All the live-long day was spent in tacking from one low shore to another low shore, through water which looked like pea soup. We had to be sure the pleasure of seeing Mobile from every point of view, east and west, with all the varieties between northing and southing, and numerous changes in the position of steeples, sand-hills, and villas, the sun roasting us all the time and boiling the pitch out of the seams.

The greatest excitement of the day was an encounter with a young alligator, making an involuntary voyage out to sea in the tideway. The crew said he was drowning, having lost his way or being exhausted by struggling with the current. He was about ten feet long, and appeared to be so utterly done up that he would willingly have come aboard as he passed within two yards of us; but desponding as he was, it would have been positive cruelty to have added him to the number of our party.

The next event of the day was dinner, in which Charlie outrivalled himself by a tremendous fry of onions and sliced Bologna sausage, and a piece of pig, which had not decided whether it was to be pork or bacon.

Having been fourteen hours beating some twenty-seven miles, I was landed at last at a wharf in the suburbs of the town about five o’clock in the evening. On my way to the Battle House I met seven distinct companies marching through the streets to drill, and the air was filled with sounds of bugling and drumming. In the evening a number of gentlemen called upon me to inquire what I thought of Fort Pickens and Pensacola, and I had some difficulty in parrying their very home questions, but at last adopted a formula which appeared to please them—I assured my friends I thought it would be an exceedingly tough business whenever the bombardment took place.

One of the most important steps which I have yet heard of has excited little attention, namely, the refusal of the officer commanding Fort MacHenry, at Baltimore, to obey the writ of habeas corpus issued by a judge of that city for the person of a soldier of his garrison. This military officer takes upon himself to aver there is a state of civil war in Baltimore, which he considers sufficient legal cause for the suspension of the writ.

CHAPTER XXIX. Judge Campbell

Judge Campbell—Dr. Nott—Slavery—Departure for New Orleans—Down the river—Fear of Cruisers—Approach to New Orleans—Duelling—Streets of New Orleans—Unhealthiness of the city—Public opinion as to the war—Happy and contented negroes.

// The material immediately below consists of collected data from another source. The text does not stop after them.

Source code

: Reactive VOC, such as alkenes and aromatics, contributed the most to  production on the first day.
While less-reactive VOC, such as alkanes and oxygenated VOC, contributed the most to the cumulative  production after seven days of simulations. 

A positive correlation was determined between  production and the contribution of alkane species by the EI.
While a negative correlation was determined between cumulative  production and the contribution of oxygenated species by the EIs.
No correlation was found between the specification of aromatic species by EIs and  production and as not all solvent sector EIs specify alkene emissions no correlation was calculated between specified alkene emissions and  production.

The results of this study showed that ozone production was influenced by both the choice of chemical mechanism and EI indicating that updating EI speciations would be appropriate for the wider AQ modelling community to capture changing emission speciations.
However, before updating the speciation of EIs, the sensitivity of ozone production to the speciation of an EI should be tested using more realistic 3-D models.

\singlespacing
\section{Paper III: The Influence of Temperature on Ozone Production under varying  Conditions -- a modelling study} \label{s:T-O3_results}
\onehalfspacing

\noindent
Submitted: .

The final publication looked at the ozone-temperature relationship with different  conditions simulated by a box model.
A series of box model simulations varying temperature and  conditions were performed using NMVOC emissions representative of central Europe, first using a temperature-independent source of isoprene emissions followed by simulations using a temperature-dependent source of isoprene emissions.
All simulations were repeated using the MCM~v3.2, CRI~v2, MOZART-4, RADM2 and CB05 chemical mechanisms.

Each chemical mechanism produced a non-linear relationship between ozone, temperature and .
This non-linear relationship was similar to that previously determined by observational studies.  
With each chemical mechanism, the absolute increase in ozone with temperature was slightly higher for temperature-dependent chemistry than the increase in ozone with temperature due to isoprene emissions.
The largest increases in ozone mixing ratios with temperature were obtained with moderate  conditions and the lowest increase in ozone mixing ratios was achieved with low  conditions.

May 18th.—An exceedingly hot day, which gives bad promise of comfort for the Federal soldiers, who are coming, as the Washington Government asserts, to put down rebellion in these quarters. The mosquitos are advancing in numbers and force. The day I first came I asked the waiter if they were numerous. “I wish they were a hundred times as many,” said he. On inquiring if he had any possible reason for such an extraordinary aspiration, he said, “because we would get rid of these darned black republicans out of Fort Pickens all the sooner.” The man seemed to infer they would not bite the Confederate soldiers.

I dined at Dr. Nott’s, and met Judge Campbell, who has resigned his high post as one of the Judges of the Supreme Court of the United States, and explained his reasons for doing so in a letter, charging Mr. Seward with treachery, dissimulation, and falsehood. He seemed to me a great casuist rather than a profound lawyer, and to delight in subtle distinctions and technical abstractions; but I had the advantage of hearing from him at great length the whole history of the Dred Scot case, and a recapitulation of the arguments used on both sides, the force of which, in his opinion, was irresistibly in favour of the decision of the Court. Mr. Forsyth, Colonel Hardee, and others were of the company.